[WORK REQUEST]
An exact transcription of each entry below is required, without any pictures.

[STUDY MATERIAL]
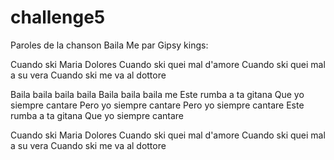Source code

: # challenge5

Paroles de la chanson Baila Me par Gipsy kings:


Cuando ski Maria Dolores
Cuando ski quei mal d'amore
Cuando ski quei mal a su vera
Cuando ski me va al dottore

Baila baila baila baila
Baila baila baila me
Este rumba a ta gitana
Que yo siempre cantare
Pero yo siempre cantare
Pero yo siempre cantare
Este rumba a ta gitana
Que yo siempre cantare

Cuando ski Maria Dolores
Cuando ski quei mal d'amore
Cuando ski quei mal a su vera
Cuando ski me va al dottore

[EXERCISE RESPONSE]
Source code

: # challenge5

Paroles de la chanson Baila Me par Gipsy kings:


Cuando ski Maria Dolores
Cuando ski quei mal d'amore
Cuando ski quei mal a su vera
Cuando ski me va al dottore

Baila baila baila baila
Baila baila baila me
Este rumba a ta gitana
Que yo siempre cantare
Pero yo siempre cantare
Pero yo siempre cantare
Este rumba a ta gitana
Que yo siempre cantare

Cuando ski Maria Dolores
Cuando ski quei mal d'amore
Cuando ski quei mal a su vera
Cuando ski me va al dottore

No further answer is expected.